Health disparities seem intractable in the face of widespread public health threats. Yet, a society with fair and just societal conditions, free of inequities and health care disparities, offers people opportunities to attain the highest level of health and well-being throughout their life spans. Such a society is better equipped to withstand public health threats and its members flourish.42
Achieving health equity will require diverse sectors—at all levels of society—to engage in policies and practices that actively dismantle the root causes of health disparities. To determine needed actions, individuals and communities should apply an equity lens to assess how their social, built, and natural environments influence health.43
Everyone benefits when a society maintains readiness to address urgent needs (eg, acute care, disaster relief) and has made investments to ensure vital conditions (eg, living wage jobs, stable housing). The COVID-19 pandemic has heightened the imperative for all of us, including businesses and communities, to make structural changes and take bold action to achieve health equity. The pandemic is magnifying preexisting inequalities that prevent equal access to opportunity, lead to disproportionate loss of life among disadvantaged groups, and ultimately affect the health of all people in our nation. Despite decades of work, the United States has not yet made the progress needed to eliminate disparities, nor has it achieved health equity. Healthy People 2030 identifies where thoughtful investments in resources, time, and human capital must occur to achieve better outcomes in this decade. When health equity is attained, all people will have fair and equal access to opportunities that enable them to reach their full potential for health and well-being.
Health equity is achievable in the United States by implementing evidence-based policy interventions that affect the social determinants of health. The Healthy People 2030 framework describes a process to enable all people to achieve their health potential across the life span. It links a constellation of connected priorities to practical guidance on applying multisectoral policies to achieve health equity and enhance social determinants of health. Such linkages recognize that health and well-being can be experienced more equitably and improved for all. This evolution can only occur when we embrace our interdependencies with one another and within the broader contexts—physical, social, economic, and cultural—in which we live. The COVID-19 outbreak has underscored that addressing these factors is a matter of life and death.
Implications for Policy & Practice
- Achieving health equity is a visionary goal that would require the absence of all inequities in health, health care, and the living and working conditions that influence health and well-being.
- Diverse and nontraditional partners (eg, employers, city planners), must disrupt structural and systemic inequities that lead to health inequities over time.
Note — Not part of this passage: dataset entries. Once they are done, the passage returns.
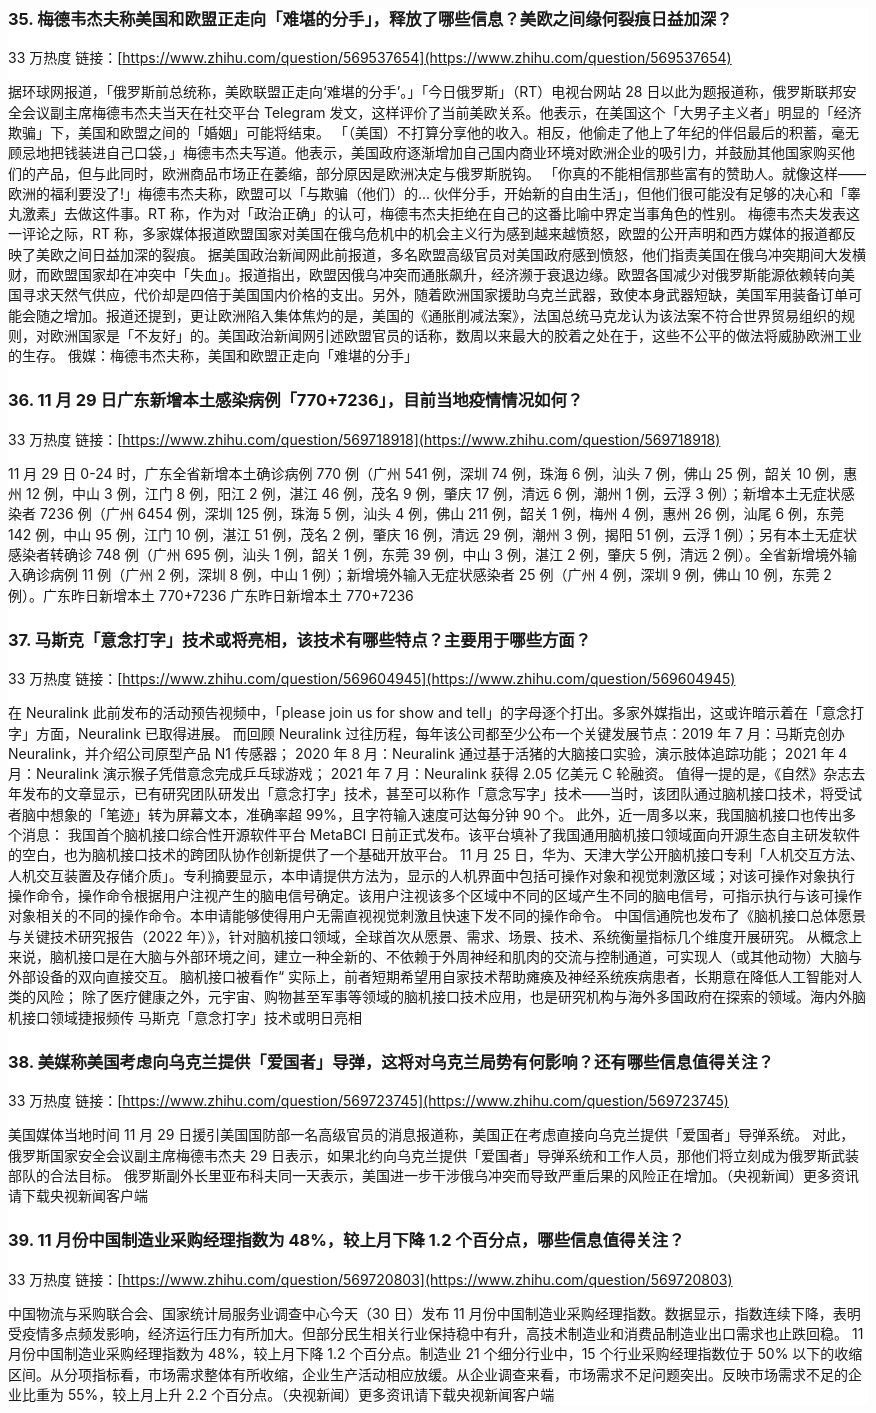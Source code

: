 ### 35. 梅德韦杰夫称美国和欧盟正走向「难堪的分手」，释放了哪些信息？美欧之间缘何裂痕日益加深？
33 万热度 链接：[https://www.zhihu.com/question/569537654](https://www.zhihu.com/question/569537654)

据环球网报道，「俄罗斯前总统称，美欧联盟正走向‘难堪的分手’。」「今日俄罗斯」（RT）电视台网站 28 日以此为题报道称，俄罗斯联邦安全会议副主席梅德韦杰夫当天在社交平台 Telegram 发文，这样评价了当前美欧关系。他表示，在美国这个「大男子主义者」明显的「经济欺骗」下，美国和欧盟之间的「婚姻」可能将结束。 「（美国）不打算分享他的收入。相反，他偷走了他上了年纪的伴侣最后的积蓄，毫无顾忌地把钱装进自己口袋，」梅德韦杰夫写道。他表示，美国政府逐渐增加自己国内商业环境对欧洲企业的吸引力，并鼓励其他国家购买他们的产品，但与此同时，欧洲商品市场正在萎缩，部分原因是欧洲决定与俄罗斯脱钩。 「你真的不能相信那些富有的赞助人。就像这样——欧洲的福利要没了!」梅德韦杰夫称，欧盟可以「与欺骗（他们）的... 伙伴分手，开始新的自由生活」，但他们很可能没有足够的决心和「睾丸激素」去做这件事。RT 称，作为对「政治正确」的认可，梅德韦杰夫拒绝在自己的这番比喻中界定当事角色的性别。 梅德韦杰夫发表这一评论之际，RT 称，多家媒体报道欧盟国家对美国在俄乌危机中的机会主义行为感到越来越愤怒，欧盟的公开声明和西方媒体的报道都反映了美欧之间日益加深的裂痕。 据美国政治新闻网此前报道，多名欧盟高级官员对美国政府感到愤怒，他们指责美国在俄乌冲突期间大发横财，而欧盟国家却在冲突中「失血」。报道指出，欧盟因俄乌冲突而通胀飙升，经济濒于衰退边缘。欧盟各国减少对俄罗斯能源依赖转向美国寻求天然气供应，代价却是四倍于美国国内价格的支出。另外，随着欧洲国家援助乌克兰武器，致使本身武器短缺，美国军用装备订单可能会随之增加。报道还提到，更让欧洲陷入集体焦灼的是，美国的《通胀削减法案》，法国总统马克龙认为该法案不符合世界贸易组织的规则，对欧洲国家是「不友好」的。美国政治新闻网引述欧盟官员的话称，数周以来最大的胶着之处在于，这些不公平的做法将威胁欧洲工业的生存。 俄媒：梅德韦杰夫称，美国和欧盟正走向「难堪的分手」

### 36. 11 月 29 日广东新增本土感染病例「770+7236」，目前当地疫情情况如何？
33 万热度 链接：[https://www.zhihu.com/question/569718918](https://www.zhihu.com/question/569718918)

11 月 29 日 0-24 时，广东全省新增本土确诊病例 770 例（广州 541 例，深圳 74 例，珠海 6 例，汕头 7 例，佛山 25 例，韶关 10 例，惠州 12 例，中山 3 例，江门 8 例，阳江 2 例，湛江 46 例，茂名 9 例，肇庆 17 例，清远 6 例，潮州 1 例，云浮 3 例）；新增本土无症状感染者 7236 例（广州 6454 例，深圳 125 例，珠海 5 例，汕头 4 例，佛山 211 例，韶关 1 例，梅州 4 例，惠州 26 例，汕尾 6 例，东莞 142 例，中山 95 例，江门 10 例，湛江 51 例，茂名 2 例，肇庆 16 例，清远 29 例，潮州 3 例，揭阳 51 例，云浮 1 例）；另有本土无症状感染者转确诊 748 例（广州 695 例，汕头 1 例，韶关 1 例，东莞 39 例，中山 3 例，湛江 2 例，肇庆 5 例，清远 2 例）。全省新增境外输入确诊病例 11 例（广州 2 例，深圳 8 例，中山 1 例）；新增境外输入无症状感染者 25 例（广州 4 例，深圳 9 例，佛山 10 例，东莞 2 例）。广东昨日新增本土 770+7236 广东昨日新增本土 770+7236

### 37. 马斯克「意念打字」技术或将亮相，该技术有哪些特点？主要用于哪些方面？
33 万热度 链接：[https://www.zhihu.com/question/569604945](https://www.zhihu.com/question/569604945)

在 Neuralink 此前发布的活动预告视频中，「please join us for show and tell」的字母逐个打出。多家外媒指出，这或许暗示着在「意念打字」方面，Neuralink 已取得进展。 而回顾 Neuralink 过往历程，每年该公司都至少公布一个关键发展节点：2019 年 7 月：马斯克创办 Neuralink，并介绍公司原型产品 N1 传感器； 2020 年 8 月：Neuralink 通过基于活猪的大脑接口实验，演示肢体追踪功能； 2021 年 4 月：Neuralink 演示猴子凭借意念完成乒乓球游戏； 2021 年 7 月：Neuralink 获得 2.05 亿美元 C 轮融资。 值得一提的是，《自然》杂志去年发布的文章显示，已有研究团队研发出「意念打字」技术，甚至可以称作「意念写字」技术——当时，该团队通过脑机接口技术，将受试者脑中想象的「笔迹」转为屏幕文本，准确率超 99%，且字符输入速度可达每分钟 90 个。 此外，近一周多以来，我国脑机接口也传出多个消息： 我国首个脑机接口综合性开源软件平台 MetaBCI 日前正式发布。该平台填补了我国通用脑机接口领域面向开源生态自主研发软件的空白，也为脑机接口技术的跨团队协作创新提供了一个基础开放平台。 11 月 25 日，华为、天津大学公开脑机接口专利「人机交互方法、人机交互装置及存储介质」。专利摘要显示，本申请提供方法为，显示的人机界面中包括可操作对象和视觉刺激区域；对该可操作对象执行操作命令，操作命令根据用户注视产生的脑电信号确定。该用户注视该多个区域中不同的区域产生不同的脑电信号，可指示执行与该可操作对象相关的不同的操作命令。本申请能够使得用户无需直视视觉刺激且快速下发不同的操作命令。 中国信通院也发布了《脑机接口总体愿景与关键技术研究报告（2022 年）》，针对脑机接口领域，全球首次从愿景、需求、场景、技术、系统衡量指标几个维度开展研究。 从概念上来说，脑机接口是在大脑与外部环境之间，建立一种全新的、不依赖于外周神经和肌肉的交流与控制通道，可实现人（或其他动物）大脑与外部设备的双向直接交互。 脑机接口被看作“ 实际上，前者短期希望用自家技术帮助瘫痪及神经系统疾病患者，长期意在降低人工智能对人类的风险； 除了医疗健康之外，元宇宙、购物甚至军事等领域的脑机接口技术应用，也是研究机构与海外多国政府在探索的领域。海内外脑机接口领域捷报频传 马斯克「意念打字」技术或明日亮相

### 38. 美媒称美国考虑向乌克兰提供「爱国者」导弹，这将对乌克兰局势有何影响？还有哪些信息值得关注？
33 万热度 链接：[https://www.zhihu.com/question/569723745](https://www.zhihu.com/question/569723745)

美国媒体当地时间 11 月 29 日援引美国国防部一名高级官员的消息报道称，美国正在考虑直接向乌克兰提供「爱国者」导弹系统。 对此，俄罗斯国家安全会议副主席梅德韦杰夫 29 日表示，如果北约向乌克兰提供「爱国者」导弹系统和工作人员，那他们将立刻成为俄罗斯武装部队的合法目标。 俄罗斯副外长里亚布科夫同一天表示，美国进一步干涉俄乌冲突而导致严重后果的风险正在增加。（央视新闻）更多资讯请下载央视新闻客户端

### 39. 11 月份中国制造业采购经理指数为 48%，较上月下降 1.2 个百分点，哪些信息值得关注？
33 万热度 链接：[https://www.zhihu.com/question/569720803](https://www.zhihu.com/question/569720803)

中国物流与采购联合会、国家统计局服务业调查中心今天（30 日）发布 11 月份中国制造业采购经理指数。数据显示，指数连续下降，表明受疫情多点频发影响，经济运行压力有所加大。但部分民生相关行业保持稳中有升，高技术制造业和消费品制造业出口需求也止跌回稳。 11 月份中国制造业采购经理指数为 48%，较上月下降 1.2 个百分点。制造业 21 个细分行业中，15 个行业采购经理指数位于 50% 以下的收缩区间。从分项指标看，市场需求整体有所收缩，企业生产活动相应放缓。从企业调查来看，市场需求不足问题突出。反映市场需求不足的企业比重为 55%，较上月上升 2.2 个百分点。（央视新闻）更多资讯请下载央视新闻客户端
This ambitious goal requires collective action that is coordinated across the health, labor, economic, housing, and legal sectors at all levels of policy.
- The task of reaching health equity is an ultramarathon. It will require enduring commitment and vigilance, and the work will not be easy.
- Progress toward health equity should be understood and valued by the public and policy makers at all levels, and its progress should be routinely monitored and reinforced.
- Societal conditions are fluid and will bring new challenges to existing, supportive policies and programs, and constant adjustments to health equity work will be needed.
- The reward for our collective efforts will be a society in which all people are able to benefit and contribute.